Traditionally, classroom tests describe student performance in terms of some type of descriptive category. Instructors commonly convert raw scores earned on a test to percentages and assign a grade based on a pre-established criterion (e.g., 95%-100% = A). Performance tasks are forms of classroom assessments that use descriptive categories represented by rubrics to describe student performance. Rubrics are created to explicitly define student progress toward proficiency of learning outcomes that performance tasks are intended to assess. Performance descriptor categories sometimes referred to as performance standards are represented by terms such as basic, nearing-proficiency, proficient or advanced. These descriptive categories are commonly used by standards-based classroom assessments to label student performance. Performance standards unlike norm-referenced scores are aligned to detailed descriptions of varying levels of student performance relative to skills required for mastery of knowledge and skills represented by content standards.
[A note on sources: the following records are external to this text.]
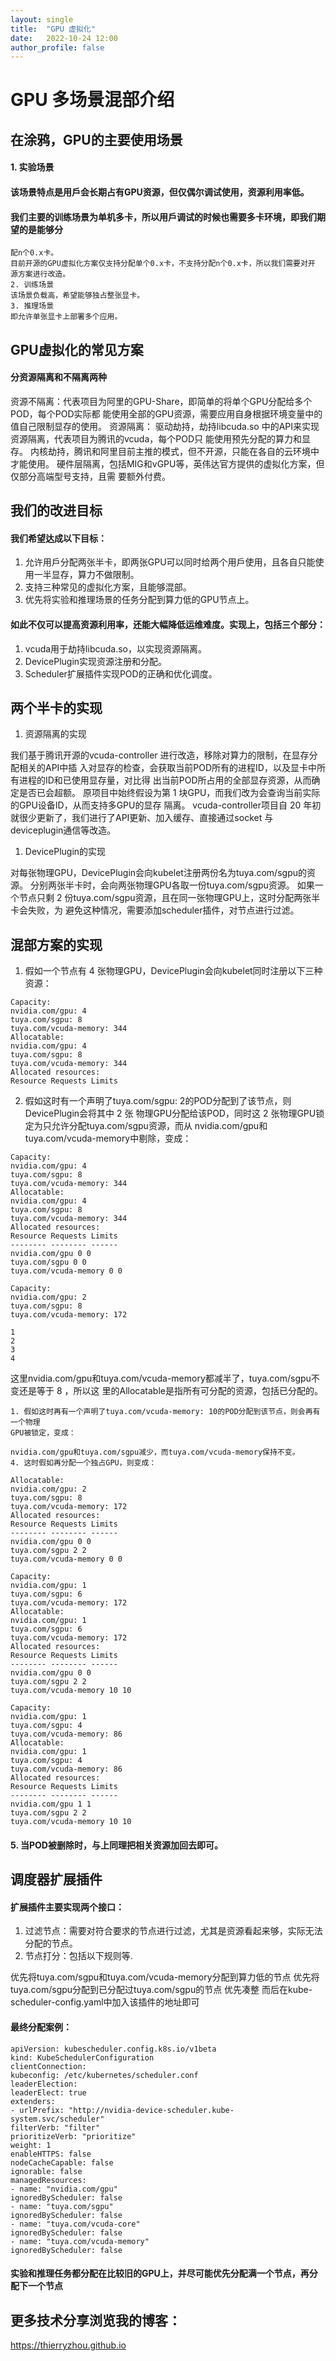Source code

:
 ```yaml
---
layout: single
title:  "GPU 虚拟化"
date:   2022-10-24 12:00
author_profile: false
---
```


# GPU 多场景混部介绍

## 在涂鸦，GPU的主要使用场景

#### 1. 实验场景

#### 该场景特点是用戶会⻓期占有GPU资源，但仅偶尔调试使用，资源利用率低。

#### 我们主要的训练场景为单机多卡，所以用戶调试的时候也需要多卡环境，即我们期望的是能够分

```
配n个0.x卡。
目前开源的GPU虚拟化方案仅支持分配单个0.x卡，不支持分配n个0.x卡，所以我们需要对开
源方案进行改造。
2. 训练场景
该场景负载高，希望能够独占整张显卡。
3. 推理场景
即允许单张显卡上部署多个应用。
```
## GPU虚拟化的常⻅方案

#### 分资源隔离和不隔离两种

资源不隔离：代表项目为阿里的GPU-Share，即简单的将单个GPU分配给多个POD，每个POD实际都
能使用全部的GPU资源，需要应用自身根据环境变量中的值自己限制显存的使用。
资源隔离：
驱动劫持，劫持libcuda.so 中的API来实现资源隔离，代表项目为腾讯的vcuda，每个POD只
能使用预先分配的算力和显存。
内核劫持，腾讯和阿里目前主推的模式，但不开源，只能在各自的云环境中才能使用。
硬件层隔离，包括MIG和vGPU等，英伟达官方提供的虚拟化方案，但仅部分高端型号支持，且需
要额外付费。

## 我们的改进目标

#### 我们希望达成以下目标：

1. 允许用戶分配两张半卡，即两张GPU可以同时给两个用戶使用，且各自只能使用一半显存，算力不做限制。
2. 支持三种常⻅的虚拟化方案，且能够混部。
3. 优先将实验和推理场景的任务分配到算力低的GPU节点上。

#### 如此不仅可以提高资源利用率，还能大幅降低运维难度。实现上，包括三个部分：

1. vcuda用于劫持libcuda.so，以实现资源隔离。
2. DevicePlugin实现资源注册和分配。
3. Scheduler扩展插件实现POD的正确和优化调度。

## 两个半卡的实现

1. 资源隔离的实现

我们基于腾讯开源的vcuda-controller 进行改造，移除对算力的限制，在显存分配相关的API中插
入对显存的检查，会获取当前POD所有的进程ID，以及显卡中所有进程的ID和已使用显存量，对比得
出当前POD所占用的全部显存资源，从而确定是否已会超额。
原项目中始终假设为第 1 块GPU，而我们改为会查询当前实际的GPU设备ID，从而支持多GPU的显存
隔离。
vcuda-controller项目自 20 年初就很少更新了，我们进行了API更新、加入缓存、直接通过socket
与deviceplugin通信等改造。

1. DevicePlugin的实现

对每张物理GPU，DevicePlugin会向kubelet注册两份名为tuya.com/sgpu的资源。
分别两张半卡时，会向两张物理GPU各取一份tuya.com/sgpu资源。
如果一个节点只剩 2 份tuya.com/sgpu资源，且在同一张物理GPU上，这时分配两张半卡会失败，为
避免这种情况，需要添加scheduler插件，对节点进行过滤。

## 混部方案的实现


1. 假如一个节点有 4 张物理GPU，DevicePlugin会向kubelet同时注册以下三种资源：
```
Capacity:
nvidia.com/gpu: 4
tuya.com/sgpu: 8
tuya.com/vcuda-memory: 344
Allocatable:
nvidia.com/gpu: 4
tuya.com/sgpu: 8
tuya.com/vcuda-memory: 344
Allocated resources:
Resource Requests Limits
```

2. 假如这时有一个声明了tuya.com/sgpu: 2的POD分配到了该节点，则DevicePlugin会将其中 2 张
物理GPU分配给该POD，同时这 2 张物理GPU锁定为只允许分配tuya.com/sgpu资源，而从
nvidia.com/gpu和tuya.com/vcuda-memory中剔除，变成：
```
Capacity:
nvidia.com/gpu: 4
tuya.com/sgpu: 8
tuya.com/vcuda-memory: 344
Allocatable:
nvidia.com/gpu: 4
tuya.com/sgpu: 8
tuya.com/vcuda-memory: 344
Allocated resources:
Resource Requests Limits
-------- -------- ------
nvidia.com/gpu 0 0
tuya.com/sgpu 0 0
tuya.com/vcuda-memory 0 0
```

```
Capacity:
nvidia.com/gpu: 2
tuya.com/sgpu: 8
tuya.com/vcuda-memory: 172
```
```
1
2
3
4
```

这里nvidia.com/gpu和tuya.com/vcuda-memory都减半了，tuya.com/sgpu不变还是等于 8 ，所以这
里的Allocatable是指所有可分配的资源，包括已分配的。

```
1. 假如这时再有一个声明了tuya.com/vcuda-memory: 10的POD分配到该节点，则会再有一个物理
GPU被锁定，变成：
```
```
nvidia.com/gpu和tuya.com/sgpu减少，而tuya.com/vcuda-memory保持不变。
4. 这时假如再分配一个独占GPU，则变成：
```
```
Allocatable:
nvidia.com/gpu: 2
tuya.com/sgpu: 8
tuya.com/vcuda-memory: 172
Allocated resources:
Resource Requests Limits
-------- -------- ------
nvidia.com/gpu 0 0
tuya.com/sgpu 2 2
tuya.com/vcuda-memory 0 0
```

```
Capacity:
nvidia.com/gpu: 1
tuya.com/sgpu: 6
tuya.com/vcuda-memory: 172
Allocatable:
nvidia.com/gpu: 1
tuya.com/sgpu: 6
tuya.com/vcuda-memory: 172
Allocated resources:
Resource Requests Limits
-------- -------- ------
nvidia.com/gpu 0 0
tuya.com/sgpu 2 2
tuya.com/vcuda-memory 10 10
```

```
Capacity:
nvidia.com/gpu: 1
tuya.com/sgpu: 4
tuya.com/vcuda-memory: 86
Allocatable:
nvidia.com/gpu: 1
tuya.com/sgpu: 4
tuya.com/vcuda-memory: 86
Allocated resources:
Resource Requests Limits
-------- -------- ------
nvidia.com/gpu 1 1
tuya.com/sgpu 2 2
tuya.com/vcuda-memory 10 10
```

#### 5. 当POD被删除时，与上同理把相关资源加回去即可。

## 调度器扩展插件

#### 扩展插件主要实现两个接口：

1. 过滤节点：需要对符合要求的节点进行过滤，尤其是资源看起来够，实际无法分配的节点。
2. 节点打分：包括以下规则等.

优先将tuya.com/sgpu和tuya.com/vcuda-memory分配到算力低的节点
优先将tuya.com/sgpu分配到已分配过tuya.com/sgpu的节点
优先凑整
而后在kube-scheduler-config.yaml中加入该插件的地址即可

#### 最终分配案例：

```shell
apiVersion: kubescheduler.config.k8s.io/v1beta
kind: KubeSchedulerConfiguration
clientConnection:
kubeconfig: /etc/kubernetes/scheduler.conf
leaderElection:
leaderElect: true
extenders:
- urlPrefix: "http://nvidia-device-scheduler.kube-system.svc/scheduler"
filterVerb: "filter"
prioritizeVerb: "prioritize"
weight: 1
enableHTTPS: false
nodeCacheCapable: false
ignorable: false
managedResources:
- name: "nvidia.com/gpu"
ignoredByScheduler: false
- name: "tuya.com/sgpu"
ignoredByScheduler: false
- name: "tuya.com/vcuda-core"
ignoredByScheduler: false
- name: "tuya.com/vcuda-memory"
ignoredByScheduler: false

```

#### 实验和推理任务都分配在比较旧的GPU上，并尽可能优先分配满一个节点，再分配下一个节点

## 更多技术分享浏览我的博客：  
https://thierryzhou.github.io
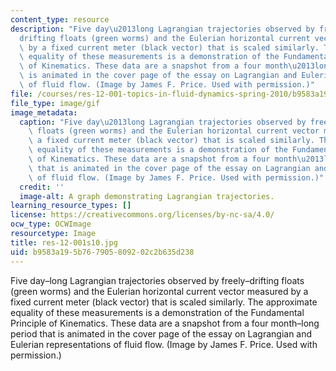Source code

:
 ```yaml
---
content_type: resource
description: "Five day\u2013long Lagrangian trajectories observed by freely\u2013\
  drifting floats (green worms) and the Eulerian horizontal current vector measured\
  \ by a fixed current meter (black vector) that is scaled similarly. The approximate\
  \ equality of these measurements is a demonstration of the Fundamental Principle\
  \ of Kinematics. These data are a snapshot from a four month\u2013long period that\
  \ is animated in the cover page of the essay on Lagrangian and Eulerian representations\
  \ of fluid flow. (Image by James F. Price. Used with permission.)"
file: /courses/res-12-001-topics-in-fluid-dynamics-spring-2010/b9583a195b767905809202c2b635d238_res-12-001s10.jpg
file_type: image/gif
image_metadata:
  caption: "Five day\u2013long Lagrangian trajectories observed by freely\u2013drifting\
    \ floats (green worms) and the Eulerian horizontal current vector measured by\
    \ a fixed current meter (black vector) that is scaled similarly. The approximate\
    \ equality of these measurements is a demonstration of the Fundamental Principle\
    \ of Kinematics. These data are a snapshot from a four month\u2013long period\
    \ that is animated in the cover page of the essay on Lagrangian and Eulerian representations\
    \ of fluid flow. (Image by James F. Price. Used with permission.)"
  credit: ''
  image-alt: A graph demonstrating Lagrangian trajectories.
learning_resource_types: []
license: https://creativecommons.org/licenses/by-nc-sa/4.0/
ocw_type: OCWImage
resourcetype: Image
title: res-12-001s10.jpg
uid: b9583a19-5b76-7905-8092-02c2b635d238
---
```

Five day–long Lagrangian trajectories observed by freely–drifting floats (green worms) and the Eulerian horizontal current vector measured by a fixed current meter (black vector) that is scaled similarly. The approximate equality of these measurements is a demonstration of the Fundamental Principle of Kinematics. These data are a snapshot from a four month–long period that is animated in the cover page of the essay on Lagrangian and Eulerian representations of fluid flow. (Image by James F. Price. Used with permission.)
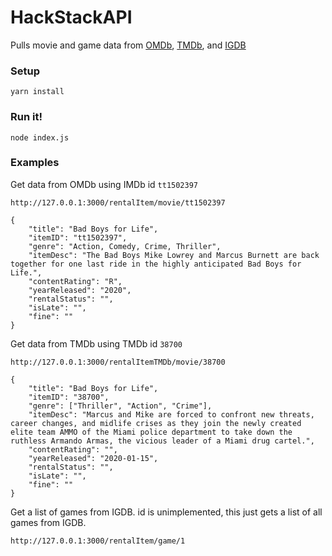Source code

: # HackStackAPI

Pulls movie and game data from [OMDb](https://www.omdbapi.com/), [TMDb](https://www.themoviedb.org/), and [IGDB](https://www.igdb.com/discover)

### Setup

```
yarn install
```

### Run it!

```
node index.js
```

### Examples

Get data from OMDb using IMDb id `tt1502397`

```
http://127.0.0.1:3000/rentalItem/movie/tt1502397
```

```
{
    "title": "Bad Boys for Life",
    "itemID": "tt1502397",
    "genre": "Action, Comedy, Crime, Thriller",
    "itemDesc": "The Bad Boys Mike Lowrey and Marcus Burnett are back together for one last ride in the highly anticipated Bad Boys for Life.",
    "contentRating": "R",
    "yearReleased": "2020",
    "rentalStatus": "",
    "isLate": "",
    "fine": ""
}
```

Get data from TMDb using TMDb id `38700`

```
http://127.0.0.1:3000/rentalItemTMDb/movie/38700
```

```
{
    "title": "Bad Boys for Life",
    "itemID": "38700",
    "genre": ["Thriller", "Action", "Crime"],
    "itemDesc": "Marcus and Mike are forced to confront new threats, career changes, and midlife crises as they join the newly created elite team AMMO of the Miami police department to take down the ruthless Armando Armas, the vicious leader of a Miami drug cartel.",
    "contentRating": "",
    "yearReleased": "2020-01-15",
    "rentalStatus": "",
    "isLate": "",
    "fine": ""
}
```

Get a list of games from IGDB. id is unimplemented, this just gets a list of all games from IGDB.

```
http://127.0.0.1:3000/rentalItem/game/1
```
Advantages and Disadvantages of Both Testing Procedures

Both standardized and classroom testing procedures have advantages and disadvantages. Classroom tests are more flexible; can be readily adapted to revisions made in course content and are best suited for assessing student progress toward specific course outcomes. Yet these types of informal assessments would provide little or no information about how students are performing nationally in a specific content area. Standardized tests are better for portraying an individual's general academic achievement or scholastic preparedness to enter college as compared to other students with similar characteristics. However, standardized tests are broad-based and do not provide the type of diagnostic information that faculty require for providing students with specific and corrective feedback related to mastery of specific course competencies.

Conclusion

The appropriateness of testing procedures used in educational settings is based on the intended uses of test results (AERA, APA, NCME, 1999). Faculty interested in formatively assessing student progress would be best advised to produce classroom assessments that are clearly aligned to learning goals, use items written according to specifications recommended by measurement experts, are appropriate for assessing the cognitive complexity of intended learning outcomes and are evaluated for bias. The high technical quality that characterizes most published standardized achievement tests is accomplished by involving content area specialists in the production of content specific test items, and conducting national pilot studies that provide statistics that psychometricians review to determine item acceptability. Standardized achievement tests are advantageous for making admission decisions that require comparable results for large and diverse groups of individuals. According to Whitney (1993), a combination of both standardized test scores and prior academic record (i.e., high school grades based on classroom assessments) are the best predictors of college success. In summary, information from both testing formats provides good information about a student achievement. When considered collectively both types of assessments offer a much more complete picture of a student's capabilities then when considered in isolation.

References

American Educational Research Association, American Psychological Association, & National Council on Measurement in Education. (1999). Standards for educational and psychological testing. Washington, DC: American Psychological Association.

Nitko, A.J. (2004). Educational assessment of children (4th ed.). Upper Saddle River, NJ: Pearson.

Popham, W.J. (2002). Classroom assessment: What Facultys need to know (3rd. ed.). Boston: Allyn & Bacon.

Stiggins, R. J. (1998). Classroom assessment for student success. National Education Association: Washington, DC.

Whitney. D.R. (1993). Educational admissions and placement.In R.L. Linn (Ed.). Educational measurement. (3rd ed.), Phoenix, AZ: The Oryx Press.